SUPPLIED RECORDS:
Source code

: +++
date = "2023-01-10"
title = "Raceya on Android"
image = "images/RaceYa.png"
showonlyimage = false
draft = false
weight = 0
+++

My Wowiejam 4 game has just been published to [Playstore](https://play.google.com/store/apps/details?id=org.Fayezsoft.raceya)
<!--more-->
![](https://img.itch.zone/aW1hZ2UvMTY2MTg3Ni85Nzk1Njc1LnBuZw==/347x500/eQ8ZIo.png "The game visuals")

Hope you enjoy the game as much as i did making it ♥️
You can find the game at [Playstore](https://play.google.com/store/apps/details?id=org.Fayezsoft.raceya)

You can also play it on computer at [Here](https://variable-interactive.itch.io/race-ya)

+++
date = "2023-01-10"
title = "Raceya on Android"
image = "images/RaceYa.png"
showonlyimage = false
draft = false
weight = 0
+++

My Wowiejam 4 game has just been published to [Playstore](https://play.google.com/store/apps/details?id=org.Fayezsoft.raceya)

WHAT YOU ARE ASKED TO DO: Your answer should be the lines from the one containing "Hope you enjoy" through the last line of the records, repeated exactly and with nothing added.

SOLUTION TO THE EXERCISE:
Hope you enjoy the game as much as i did making it ♥️
You can find the game at [Playstore](https://play.google.com/store/apps/details?id=org.Fayezsoft.raceya)

You can also play it on computer at [Here](https://variable-interactive.itch.io/race-ya)

+++
date = "2023-01-10"
title = "Raceya on Android"
image = "images/RaceYa.png"
showonlyimage = false
draft = false
weight = 0
+++

My Wowiejam 4 game has just been published to [Playstore](https://play.google.com/store/apps/details?id=org.Fayezsoft.raceya)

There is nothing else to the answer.